Monti “bleffa” ancora. Volano le addizionali Irpef (+50% dal 2010). Uno studio di Confesercenti svela l’inganno che si nasconde dietro la politica dei tagli del governo

il “metodo” Monti

Il professore bleffa ancora e i numeri lo smascherano nel modo più spietato. Dietro ai tagli della spending review si nascondono nuove tasse per 1,9 miliardi. È questa la denuncia contenuta in uno studio di Confesercenti, reso noto il 4 agosto.

Le nuove imposte, secondo l’associazione di categoria, derivano dall’aumento «strisciante» delle addizionali dell’Irpef, cresciute negli ultimi mesi di quasi 6 miliardi di euro. L’impennata, rispetto al 2010, supera il 50%.

Per una famiglia media questo significa 560 euro da versare al fisco (210 in più rispetto al 2010), da sommare all’Imu, alla tassa di soggiorno, all’Iva. Già nel 2010 le addizionali avevano raggiunto 350 euro a nucleo famigliare. Poi la manovra di agosto 2011 ha gonfiato le tasse comunali di 1,7 miliardi e il decreto salva-Italia di dicembre ha fatto lo stesso con quelle regionali per ulteriori 2,1 miliardi.
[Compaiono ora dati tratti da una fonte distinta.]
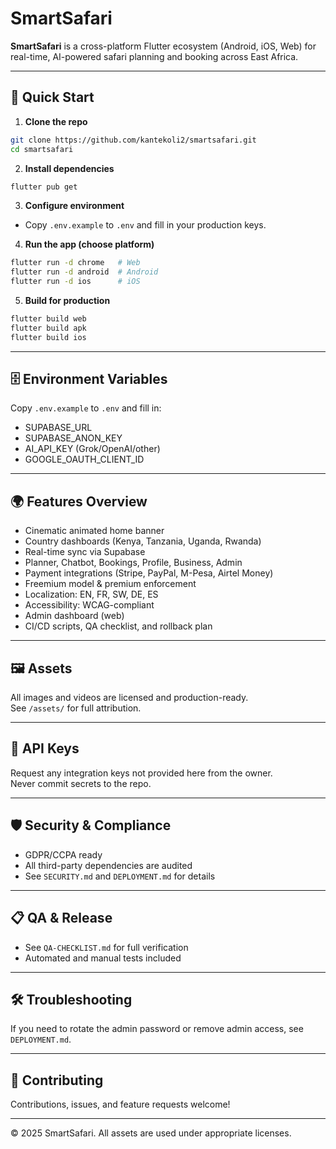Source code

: # SmartSafari

**SmartSafari** is a cross-platform Flutter ecosystem (Android, iOS, Web) for real-time, AI-powered safari planning and booking across East Africa.

---

## 🚀 Quick Start

1. **Clone the repo**

```bash
git clone https://github.com/kantekoli2/smartsafari.git
cd smartsafari
```

2. **Install dependencies**

```bash
flutter pub get
```

3. **Configure environment**

- Copy `.env.example` to `.env` and fill in your production keys.

4. **Run the app (choose platform)**

```bash
flutter run -d chrome   # Web
flutter run -d android  # Android
flutter run -d ios      # iOS
```

5. **Build for production**

```bash
flutter build web
flutter build apk
flutter build ios
```

---

## 🗄️ Environment Variables

Copy `.env.example` to `.env` and fill in:

- SUPABASE_URL
- SUPABASE_ANON_KEY
- AI_API_KEY (Grok/OpenAI/other)
- GOOGLE_OAUTH_CLIENT_ID

---

## 🌍 Features Overview

- Cinematic animated home banner
- Country dashboards (Kenya, Tanzania, Uganda, Rwanda)
- Real-time sync via Supabase
- Planner, Chatbot, Bookings, Profile, Business, Admin
- Payment integrations (Stripe, PayPal, M-Pesa, Airtel Money)
- Freemium model & premium enforcement
- Localization: EN, FR, SW, DE, ES
- Accessibility: WCAG-compliant
- Admin dashboard (web)
- CI/CD scripts, QA checklist, and rollback plan

---

## 🖼️ Assets

All images and videos are licensed and production-ready.  
See `/assets/` for full attribution.

---

## 🔑 API Keys

Request any integration keys not provided here from the owner.  
Never commit secrets to the repo.

---

## 🛡️ Security & Compliance

- GDPR/CCPA ready
- All third-party dependencies are audited
- See `SECURITY.md` and `DEPLOYMENT.md` for details

---

## 📋 QA & Release

- See `QA-CHECKLIST.md` for full verification
- Automated and manual tests included

---

## 🛠️ Troubleshooting

If you need to rotate the admin password or remove admin access, see `DEPLOYMENT.md`.

---

## 🤝 Contributing

Contributions, issues, and feature requests welcome!

---

© 2025 SmartSafari. All assets are used under appropriate licenses.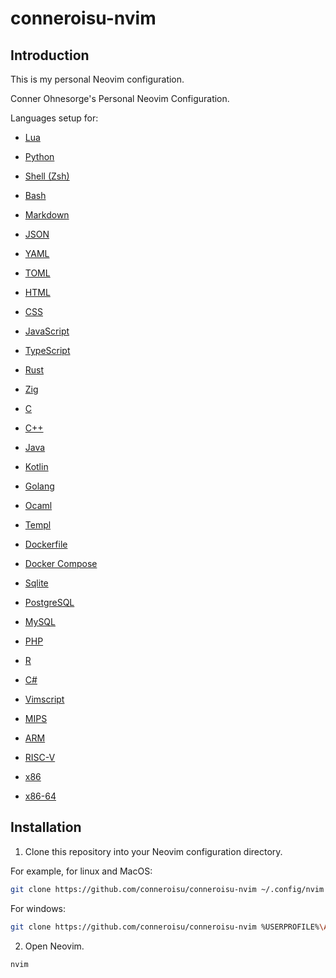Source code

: # conneroisu-nvim

## Introduction

This is my personal Neovim configuration.

Conner Ohnesorge's Personal Neovim Configuration.

Languages setup for:
- [ Lua ](https://lua.org/)
- [ Python ](https://www.python.org/)
- [ Shell (Zsh) ](https://www.zsh.org/)
- [ Bash ](https://www.gnu.org/software/bash/)
- [ Markdown ](https://www.markdownguide.org/)
- [ JSON ](https://www.json.org/)
- [ YAML ](https://yaml.org/)
- [ TOML ](https://toml.io/)
- [ HTML ](https://www.w3.org/TR/html/)
- [ CSS ](https://www.w3.org/Style/CSS/)
- [ JavaScript ](https://www.ecma-international.org/publications/standards/Ecma-262.htm)
- [ TypeScript ](https://www.typescriptlang.org/)
- [ Rust ](https://www.rust-lang.org/)
- [ Zig ](https://ziglang.org/)
- [ C ](https://en.wikipedia.org/wiki/C_(programming_language))
- [ C++ ](https://en.wikipedia.org/wiki/C%2B%2B)
- [ Java ](https://www.java.com/)
- [ Kotlin ](https://kotlinlang.org/)
- [ Golang ](https://go.dev/)
- [ Ocaml ](https://ocaml.org/)
- [ Templ ](https://templ.guide/)
- [ Dockerfile ](https://docs.docker.com/engine/reference/builder/)
- [ Docker Compose ](https://docs.docker.com/compose/)
- [ Sqlite ](https://www.sqlite.org/index.html)
- [ PostgreSQL ](https://www.postgresql.org/)
- [ MySQL ](https://www.mysql.com/)
- [ PHP ](https://www.php.net/)
- [ R ](https://www.r-project.org/)
- [ C# ](https://docs.microsoft.com/en-us/dotnet/csharp/)
- [ Vimscript ](https://vim.fandom.com/wiki/Vimscript)

- [ MIPS ](https://mips.com/)
- [ ARM ](https://en.wikipedia.org/wiki/ARM_architecture)
- [ RISC-V ](https://en.wikipedia.org/wiki/RISC-V)
- [ x86 ](https://en.wikipedia.org/wiki/X86)
- [ x86-64 ](https://en.wikipedia.org/wiki/X86-64)

## Installation

1. Clone this repository into your Neovim configuration directory.

For example, for linux and MacOS:

```bash
git clone https://github.com/conneroisu/conneroisu-nvim ~/.config/nvim
```

For windows:

```bash
git clone https://github.com/conneroisu/conneroisu-nvim %USERPROFILE%\AppData\Local\nvim
```


2. Open Neovim.

```vim
nvim
```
Ora, un emendamento alla spending review permette alle otto Regioni in deficit sanitario di anticipare al gennaio 2013 l’aumento di 0,6 punti dell’addizionale già previsto per il 2014.
È una misura che, da sola, vale quasi 2 miliardi e che colpirà, a partire dalla prossima settimana (6-12 agosto, ndr) con l’approvazione della spending review, 18 milioni di cittadini tra Lazio, Abruzzo, Molise, Campania, Sicilia, Calabria, Piemonte e Puglia.
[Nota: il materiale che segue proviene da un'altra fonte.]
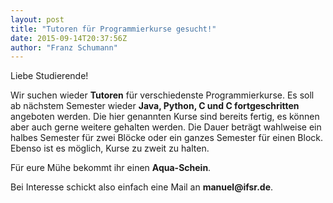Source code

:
 ```yaml
---
layout: post
title: "Tutoren für Programmierkurse gesucht!"
date: 2015-09-14T20:37:56Z
author: "Franz Schumann"
---
```


<p>
Liebe Studierende!
</p>

<p>
Wir suchen wieder <strong>Tutoren</strong> für verschiedenste Programmierkurse. Es soll ab nächstem Semester wieder <strong>Java, Python, C und C fortgeschritten</strong> angeboten werden. Die hier genannten Kurse sind bereits fertig, es können aber auch gerne weitere gehalten werden. Die Dauer beträgt wahlweise ein halbes Semester für zwei Blöcke oder ein ganzes Semester für einen Block. Ebenso ist es möglich, Kurse zu zweit zu halten.
</p>

<p>
Für eure Mühe bekommt ihr einen <strong>Aqua-Schein</strong>.
</p>

<p>
Bei Interesse schickt also einfach eine Mail an <strong>manuel@ifsr.de</strong>. 
</p>
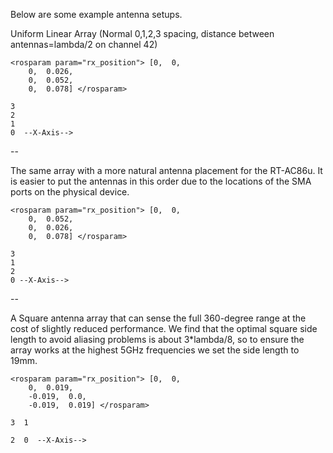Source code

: Below are some example antenna setups.

Uniform Linear Array (Normal 0,1,2,3 spacing, distance between antennas=lambda/2 on channel 42)

```
<rosparam param="rx_position"> [0,  0,
    0,  0.026,
    0,  0.052,
    0,  0.078] </rosparam>
```
```
3
2
1
0  --X-Axis-->
```
--

The same array with a more natural antenna placement for the RT-AC86u. It is easier to put the antennas in this order due to the locations of the SMA ports on the physical device.
```
<rosparam param="rx_position"> [0,  0,
    0,  0.052,
    0,  0.026,
    0,  0.078] </rosparam>
```
```
3
1
2
0 --X-Axis-->
```

--

A Square antenna array that can sense the full 360-degree range at the cost of slightly reduced performance. We find that the optimal square side length to avoid aliasing problems is about 3*lambda/8, so to ensure the array works at the highest 5GHz frequencies we set the side length to 19mm.
```
<rosparam param="rx_position"> [0,  0,
    0,  0.019,
    -0.019,  0.0,
    -0.019,  0.019] </rosparam>
```
```
3  1

2  0  --X-Axis-->
```
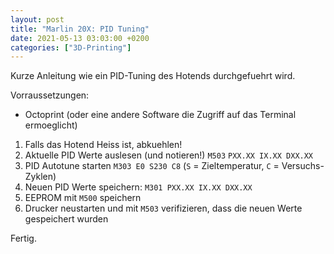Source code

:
```yaml
---
layout: post
title: "Marlin 20X: PID Tuning"
date: 2021-05-13 03:03:00 +0200
categories: ["3D-Printing"]
---
```

Kurze Anleitung wie ein PID-Tuning des Hotends durchgefuehrt wird.

Vorraussetzungen:
- Octoprint (oder eine andere Software die Zugriff auf das Terminal ermoeglicht)

1. Falls das Hotend Heiss ist, abkuehlen!
1. Aktuelle PID Werte auslesen (und notieren!) `M503`
   `PXX.XX IX.XX DXX.XX`
1. PID Autotune starten `M303 E0 S230 C8` (`S` = Zieltemperatur, `C` = Versuchs-Zyklen)
1. Neuen PID Werte speichern: `M301 PXX.XX IX.XX DXX.XX`
1. EEPROM mit `M500` speichern
1. Drucker neustarten und mit `M503` verifizieren, dass die neuen Werte gespeichert wurden

Fertig.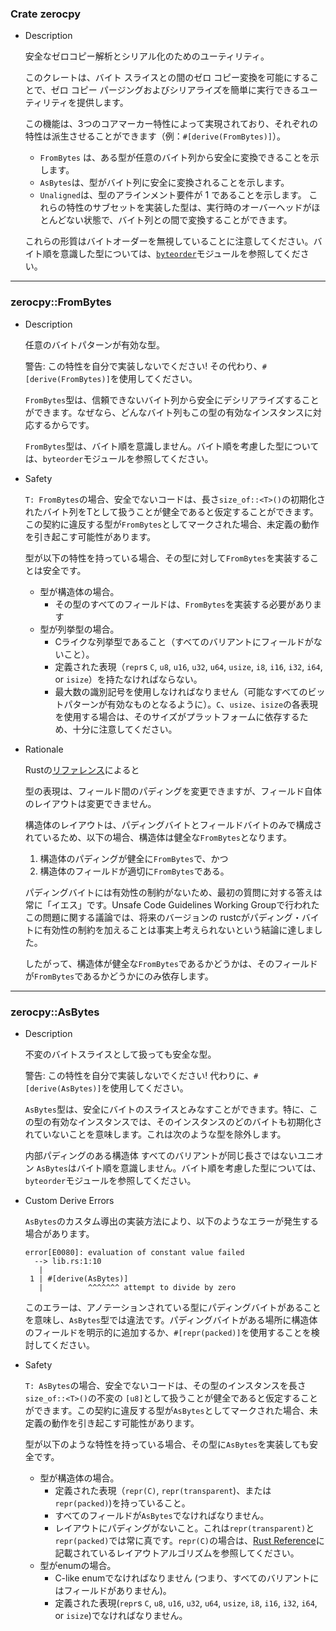 ### Crate zerocpy

- Description

  安全なゼロコピー解析とシリアル化のためのユーティリティ。

  このクレートは、バイト スライスとの間のゼロ コピー変換を可能にすることで、ゼロ コピー パージングおよびシリアライズを簡単に実行できるユーティリティを提供します。

  この機能は、3つのコアマーカー特性によって実現されており、それぞれの特性は派生させることができます（例：`#[derive(FromBytes)]`）。

  - `FromBytes` は、ある型が任意のバイト列から安全に変換できることを示します。
  - `AsBytes`は、型がバイト列に安全に変換されることを示します。
  - `Unaligned`は、型のアラインメント要件が 1 であることを示します。
    これらの特性のサブセットを実装した型は、実行時のオーバーヘッドがほとんどない状態で、バイト列との間で変換することができます。

  これらの形質はバイトオーダーを無視していることに注意してください。バイト順を意識した型については、[`byteorder`](https://docs.rs/zerocopy/0.5.0/zerocopy/byteorder/index.html)モジュールを参照してください。

---

### zerocpy::FromBytes

- Description

  任意のバイトパターンが有効な型。

  警告: この特性を自分で実装しないでください! その代わり、`#[derive(FromBytes)]`を使用してください。

  `FromBytes`型は、信頼できないバイト列から安全にデシリアライズすることができます。なぜなら、どんなバイト列もこの型の有効なインスタンスに対応するからです。

  `FromBytes`型は、バイト順を意識しません。バイト順を考慮した型については、`byteorder`モジュールを参照してください。

- Safety

  `T: FromBytes`の場合、安全でないコードは、長さ`size_of::<T>()`の初期化されたバイト列をTとして扱うことが健全であると仮定することができます。この契約に違反する型が`FromBytes`としてマークされた場合、未定義の動作を引き起こす可能性があります。

  型が以下の特性を持っている場合、その型に対して`FromBytes`を実装することは安全です。

  - 型が構造体の場合。
    - その型のすべてのフィールドは、`FromBytes`を実装する必要があります
  - 型が列挙型の場合。
    - Cライクな列挙型であること（すべてのバリアントにフィールドがないこと）。
    - 定義された表現（`repr`s `C`, `u8`, `u16`, `u32`, `u64`, `usize`, `i8`, `i16`, `i32`, `i64`, or `isize`）を持たなければならない。
    - 最大数の識別記号を使用しなければなりません（可能なすべてのビットパターンが有効なものとなるように）。`C`、`usize`、`isize`の各表現を使用する場合は、そのサイズがプラットフォームに依存するため、十分に注意してください。

- Rationale

  Rustの[リファレンス](https://doc.rust-lang.org/nightly/std/primitive.reference.html)によると

  型の表現は、フィールド間のパディングを変更できますが、フィールド自体のレイアウトは変更できません。

  構造体のレイアウトは、パディングバイトとフィールドバイトのみで構成されているため、以下の場合、構造体は健全な`FromBytes`となります。

  1. 構造体のパディングが健全に`FromBytes`で、かつ
  2. 構造体のフィールドが適切に`FromBytes`である。

  パディングバイトには有効性の制約がないため、最初の質問に対する答えは常に「イエス」です。Unsafe Code Guidelines Working Groupで行われたこの問題に関する議論では、将来のバージョンの rustcがパディング・バイトに有効性の制約を加えることは事実上考えられないという結論に達しました。

  したがって、構造体が健全な`FromBytes`であるかどうかは、そのフィールドが`FromBytes`であるかどうかにのみ依存します。



---

### zerocpy::AsBytes

- Description

  不変のバイトスライスとして扱っても安全な型。

  警告: この特性を自分で実装しないでください! 代わりに、`#[derive(AsBytes)]`を使用してください。

  `AsBytes`型は、安全にバイトのスライスとみなすことができます。特に、この型の有効なインスタンスでは、そのインスタンスのどのバイトも初期化されていないことを意味します。これは次のような型を除外します。

  内部パディングのある構造体
  すべてのバリアントが同じ長さではないユニオン
  `AsBytes`はバイト順を意識しません。バイト順を考慮した型については、`byteorder`モジュールを参照してください。

- Custom Derive Errors

  `AsBytes`のカスタム導出の実装方法により、以下のようなエラーが発生する場合があります。

  ```
  error[E0080]: evaluation of constant value failed
    --> lib.rs:1:10
     |
   1 | #[derive(AsBytes)]
     |          ^^^^^^^ attempt to divide by zero
  ```

  このエラーは、アノテーションされている型にパディングバイトがあることを意味し、`AsBytes`型では違法です。パディングバイトがある場所に構造体のフィールドを明示的に追加するか、`#[repr(packed)]`を使用することを検討してください。

- Safety

  `T: AsBytes`の場合、安全でないコードは、その型のインスタンスを長さ `size_of::<T>()`の不変の `[u8]`として扱うことが健全であると仮定することができます。この契約に違反する型が`AsBytes`としてマークされた場合、未定義の動作を引き起こす可能性があります。

  型が以下のような特性を持っている場合、その型に`AsBytes`を実装しても安全です。

  - 型が構造体の場合。
    - 定義された表現（`repr(C)`, `repr(transparent`)、または`repr(packed)`)を持っていること。
    - すべてのフィールドが`AsBytes`でなければなりません。
    - レイアウトにパディングがないこと。これは`repr(transparent)`と`repr(packed)`では常に真です。`repr(C)`の場合は、[Rust Reference](https://doc.rust-lang.org/reference/type-layout.html)に記載されているレイアウトアルゴリズムを参照してください。
  - 型がenumの場合。
    - C-like enumでなければなりません (つまり、すべてのバリアントにはフィールドがありません)。
    - 定義された表現(`repr`s `C`, `u8`, `u16`, `u32`, `u64`, `usize`, `i8`, `i16`, `i32`, `i64`, or `isize`)でなければなりません。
«Le Regioni interessate non potranno non utilizzare l’opportunità loro offerta, che rappresenta l’ennesimo intervento depressivo sull’economia e sul potere d’acquisto delle famiglie», ha osservato Confesercenti sottolineando come gli ultimi interventi sulle addizionali porteranno a un aumento di quasi mezzo punto della pressione fiscale. Al momento quella ‘ufficiale’ è vicina al 46% ed è la terza più alta in Europa, dopo quella di Danimarca e Svezia.
«Anche la spending review diventa occasione per aumentare le imposte. È davvero il colmo», ha commentato Confesercenti. Inoltre «a pagare il peso degli aumenti sono soprattutto i territori più poveri», ha continuato l’associazione.

L’addizionale regionale pagata in Sicilia, Calabria e Molise (2,63%) sarà oltre il doppio (+114%) di quella di Trentino, Friuli, Veneto, Val d’Aosta e Toscana (1,23%). A parità di reddito, per esempio 30 mila euro, un contribuente calabrese dovrà pagare 789 euro (di cui 180 per la spending review) mentre un trentino 369 euro.
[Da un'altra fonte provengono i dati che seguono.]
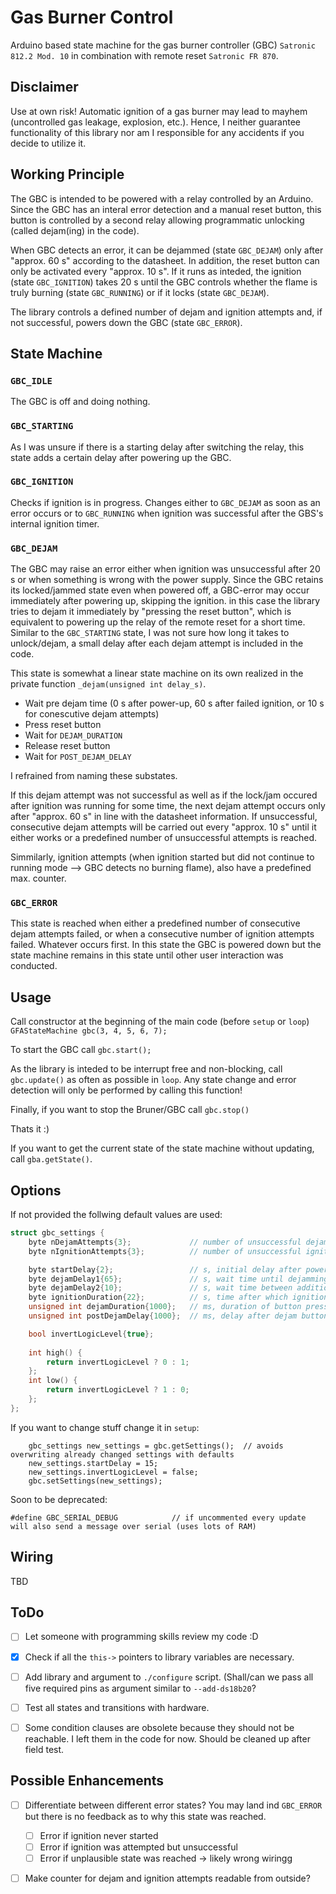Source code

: # Gas Burner Control

Arduino based state machine for the gas burner controller (GBC)
`Satronic 812.2 Mod. 10` in combination with remote reset `Satronic FR 870`.


## Disclaimer

Use at own risk! Automatic ignition of a gas burner may lead to mayhem
(uncontrolled gas leakage, explosion, etc.). Hence, I neither guarantee
functionality of this library nor am I responsible for any accidents if you
decide to utilize it.


## Working Principle

The GBC is intended to be powered with a relay controlled by an Arduino. Since
the GBC has an interal error detection and a manual reset button, this button
is controlled by a second relay allowing programmatic unlocking (called
dejam(ing) in the code).

When GBC detects an error, it can be dejammed (state `GBC_DEJAM`) only after
"approx. 60 s" according to the datasheet. In addition, the reset button can
only be activated every "approx. 10 s". If it runs as inteded, the ignition
(state `GBC_IGNITION`) takes 20 s until the GBC controls whether the flame is
truly burning (state `GBC_RUNNING`) or if it locks (state `GBC_DEJAM`).

The library controls a defined number of dejam and ignition attempts and, if
not successful, powers down the GBC (state `GBC_ERROR`).


## State Machine

### `GBC_IDLE`

The GBC is off and doing nothing.


### `GBC_STARTING`

As I was unsure if there is a starting delay after switching the relay, this
state adds a certain delay after powering up the GBC.


### `GBC_IGNITION`

Checks if ignition is in progress. Changes either to `GBC_DEJAM` as soon
as an error occurs or to `GBC_RUNNING` when ignition was successful after the
GBS's internal ignition timer.


### `GBC_DEJAM`

The GBC may raise an error either when ignition was unsuccessful after 20 s
or when something is wrong with the power supply. Since the GBC retains its
locked/jammed state even when powered off, a GBC-error may occur immediately
after powering up, skipping the ignition. in this case the library tries
to dejam it immediately by "pressing the reset button", which is equivalent to
powering up the relay of the remote reset for a short time. Similar to the
`GBC_STARTING` state, I was not sure how long it takes to unlock/dejam, a
small delay after each dejam attempt is included in the code.

This state is somewhat a linear state machine on its own realized in the
private function `_dejam(unsigned int delay_s)`.
* Wait pre dejam time (0 s after power-up, 60 s after failed ignition,
or 10 s for conescutive dejam attempts)
* Press reset button
* Wait for `DEJAM_DURATION`
* Release reset button
* Wait for `POST_DEJAM_DELAY`

I refrained from naming these substates.

If this dejam attempt was not successful as well as if the lock/jam occured
after ignition was running for some time, the next dejam attempt occurs only
after "approx. 60 s" in line with the datasheet information. If unsuccessful,
consecutive dejam attempts will be carried out every "approx. 10 s" until
it either works or a predefined number of unsuccessful attempts is reached.

Simmilarly, ignition attempts (when ignition started but did not continue to
running mode --> GBC detects no burning flame), also have a predefined
max. counter.


### `GBC_ERROR`

This state is reached when either a predefined number of consecutive dejam
attempts failed, or when a consecutive number of ignition attempts failed.
Whatever occurs first. In this state the GBC is powered down but the
state machine remains in this state until other user interaction was conducted.


## Usage

Call constructor at the beginning of the main code (before `setup` or `loop`) `
GFAStateMachine gbc(3, 4, 5, 6, 7);`

To start the GBC call `gbc.start();`

As the library is inteded to be interrupt free and non-blocking, call
`gbc.update()` as often as possible in `loop`. Any state change and error
detection will only be performed by calling this function!

Finally, if you want to stop the Bruner/GBC call `gbc.stop()`

Thats it :)


If you want to get the current state of the state machine without updating,
call `gba.getState()`.


## Options

If not provided the follwing default values are used:
```cpp
struct gbc_settings {
    byte nDejamAttempts{3};             // number of unsuccessful dejam attempts before aborting permanently
    byte nIgnitionAttempts{3};          // number of unsuccessful ignition attempts before aborting permanently

    byte startDelay{2};                 // s, initial delay after powering the GBC
    byte dejamDelay1{65};               // s, wait time until dejamming is possible
    byte dejamDelay2{10};               // s, wait time between additional dejam attempts
    byte ignitionDuration{22};          // s, time after which ignition should be complete
    unsigned int dejamDuration{1000};   // ms, duration of button press during dejamming
    unsigned int postDejamDelay{1000};  // ms, delay after dejam button release

    bool invertLogicLevel{true};
    
    int high() {
        return invertLogicLevel ? 0 : 1;
    };
    int low() {
        return invertLogicLevel ? 1 : 0;
    };
};
```

If you want to change stuff change it in `setup`:
```
    gbc_settings new_settings = gbc.getSettings();  // avoids overwriting already changed settings with defaults
    new_settings.startDelay = 15;
    new_settings.invertLogicLevel = false;
    gbc.setSettings(new_settings);
```

Soon to be deprecated:
```
#define GBC_SERIAL_DEBUG            // if uncommented every update will also send a message over serial (uses lots of RAM)
```


## Wiring

TBD


## ToDo
- [ ] Let someone with programming skills review my code :D
- [x] Check if all the `this->` pointers to library variables are necessary.
- [ ] Add library and argument to `./configure` script. (Shall/can we pass all
five required pins as argument similar to `--add-ds18b20`?
- [ ] Test all states and transitions with hardware.
- [ ] Some condition clauses are obsolete because they should not be reachable.
I left them in the code for now. Should be cleaned up after field test.


## Possible Enhancements
- [ ] Differentiate between different error states? You may land ind `GBC_ERROR`
but there is no feedback as to why this state was reached.
    - [ ] Error if ignition never started
    - [ ] Error if ignition was attempted but unsuccessful
    - [ ] Error if unplausible state was reached -> likely wrong wiringg
- [ ] Make counter for dejam and ignition attempts readable from outside?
E le distorsioni aumentano se si considerano anche le addizionali comunali. In questo caso è a Catanzaro il top del prelievo con 1029 euro dovuti a Comune e Regione (lo 3,43%) a fronte di un reddito-tipo di 30 mila euro.

Sono vicine al saccheggio, per Confesercenti, pure Roma (969 euro, il 3,23), Napoli e Palermo (939 euro in entrambe, il 3,13%). Mentre a Bolzano o Firenze pagheranno meno della metà, 429 euro (l’1,43%).